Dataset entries
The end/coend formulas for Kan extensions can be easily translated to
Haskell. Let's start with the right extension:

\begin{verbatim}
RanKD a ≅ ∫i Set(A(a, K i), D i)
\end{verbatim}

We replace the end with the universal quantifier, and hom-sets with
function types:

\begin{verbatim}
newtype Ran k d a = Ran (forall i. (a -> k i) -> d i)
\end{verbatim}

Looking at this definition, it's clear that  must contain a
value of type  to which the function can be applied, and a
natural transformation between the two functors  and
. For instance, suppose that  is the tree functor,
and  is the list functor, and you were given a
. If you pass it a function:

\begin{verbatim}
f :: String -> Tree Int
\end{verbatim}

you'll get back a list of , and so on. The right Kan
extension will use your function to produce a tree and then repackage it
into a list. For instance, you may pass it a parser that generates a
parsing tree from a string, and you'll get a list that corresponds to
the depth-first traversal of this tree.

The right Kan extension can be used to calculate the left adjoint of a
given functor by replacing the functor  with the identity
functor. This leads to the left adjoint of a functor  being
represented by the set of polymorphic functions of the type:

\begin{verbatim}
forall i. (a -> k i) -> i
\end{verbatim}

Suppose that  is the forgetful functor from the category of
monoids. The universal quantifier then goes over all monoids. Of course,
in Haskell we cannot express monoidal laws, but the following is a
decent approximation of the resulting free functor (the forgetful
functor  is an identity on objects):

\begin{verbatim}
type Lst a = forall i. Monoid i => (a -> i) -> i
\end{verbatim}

→ **Exercise brief**: For each line above that contains the word "forall", give the line as it is written.

→ **Response below**:
newtype Ran k d a = Ran (forall i. (a -> k i) -> d i)
forall i. (a -> k i) -> i
type Lst a = forall i. Monoid i => (a -> i) -> i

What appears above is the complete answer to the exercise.